Innovative services strong revenues growth continued, with cloud recording a 17% YoY increase in the quarter (+20% YoY in the twelve months) and total ICT revenues up by 21% YoY in the quarter (+23% YoY in the year).

Overall, the Domestic Business Unit recorded revenues from services down by 4.5% YoY in the quarter (-3.8% YoY in the year), partly offset by the good performance of TIM Brasil, with revenues from services up by 4.0% YoY in the quarter and 5.0% in the year.

Group revenues in the quarter stood at 4.0 billion euros down by -4.4% YoY (15.3 billion euros down by 1.9% YoY in the twelve months), while revenues from services amounted to 3.6 billion euros down by 2.8% YoY (13.9 billion euros down by 2.1% YoY in the twelve months).

The Group’s organic EBITDA in the quarter stood at 1.4 billion euros down by -21.9% YoY (6.2 billion euros, -9.6% YoY in the twelve months), with the Domestic Business Unit at 1.0 billion euros down by -28.5% YoY (4.9 billion euros, -12.8% YoY in the twelve months) and TIM Brasil at 0.4 billion euros up by 3.4% YoY (1.4 billion euros, +4.7% YoY in the twelve months). The drop in the domestic margin was mainly due, in addition to the aforementioned revenue trend, to the impact of the football business on the company’s performances, higher start-up costs for new digital businesses and other provisions for commercial risks.

The Group’s EBITDA After Lease stood at 1.2 billion euros, down by -25.7% YoY (5.4 billion euros,
-11.6% YoY in the twelve months), while at domestic level it was 0.9 billion euros with a drop of -31.5% YoY (4.4 billion euros, -14.2% in the twelve months).

At Group level, the investments stood at 1.3 billion euros with a reduction of -3.8% YoY excluding licenses (3.8 billion euros up by 14.1% YoY in the twelve months excluding licenses).

The net result attributable to the Owners of the Parent was negative for 8.6 billion euros (-8.7 billion euros in the year). This result was also impacted by the impairment of domestic goodwill for 4.1 billion euros and the writing off, for 3.8 billion euros, by the Parent Company TIM S.p.A., of the deferred tax assets.

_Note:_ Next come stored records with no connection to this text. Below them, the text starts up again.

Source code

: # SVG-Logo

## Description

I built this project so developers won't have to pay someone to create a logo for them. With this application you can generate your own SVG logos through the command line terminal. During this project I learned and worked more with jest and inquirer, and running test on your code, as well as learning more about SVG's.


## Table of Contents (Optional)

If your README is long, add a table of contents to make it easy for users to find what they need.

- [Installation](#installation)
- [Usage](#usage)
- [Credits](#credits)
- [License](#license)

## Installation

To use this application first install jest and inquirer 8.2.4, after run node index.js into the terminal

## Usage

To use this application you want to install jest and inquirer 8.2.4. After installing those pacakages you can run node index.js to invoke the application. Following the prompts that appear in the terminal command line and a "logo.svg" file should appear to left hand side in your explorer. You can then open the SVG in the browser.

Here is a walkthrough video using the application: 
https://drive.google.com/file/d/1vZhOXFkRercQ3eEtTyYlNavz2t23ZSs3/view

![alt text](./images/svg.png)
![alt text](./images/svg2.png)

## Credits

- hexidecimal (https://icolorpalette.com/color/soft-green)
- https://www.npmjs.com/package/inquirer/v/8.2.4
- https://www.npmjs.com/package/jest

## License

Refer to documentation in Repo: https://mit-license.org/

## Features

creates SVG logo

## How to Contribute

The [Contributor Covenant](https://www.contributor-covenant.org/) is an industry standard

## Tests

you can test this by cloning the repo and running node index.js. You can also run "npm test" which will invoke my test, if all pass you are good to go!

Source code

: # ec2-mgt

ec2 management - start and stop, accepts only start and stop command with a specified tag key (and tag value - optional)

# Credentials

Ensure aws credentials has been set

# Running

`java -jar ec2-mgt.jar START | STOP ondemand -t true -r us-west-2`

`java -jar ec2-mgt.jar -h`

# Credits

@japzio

In detail, the impairment of domestic goodwill was carried out with reference to the flows of the 2022-2024 Industrial Plan and the projections up to 2026 for the domestic market in its current conditions and using a discount rate updated to the financial market conditions as at December 31, 2021. The new Industrial Plan is based on the results of the 2021 final accounting, reflects realistic expectations on future developments and outlines the actions to create value for the shareholders. The write-off of deferred tax assets is linked to the extension to 50 years of the period of tax asset absorption introduced by Art. 160 of the 2022 Budget Law (Law 234/2021) and the changed assessment of the time frame for recoverability of deferred tax assets of TIM S.p.A.

The Board of Directors therefore proposes to the Shareholders’ Meeting the non-distribution of dividends.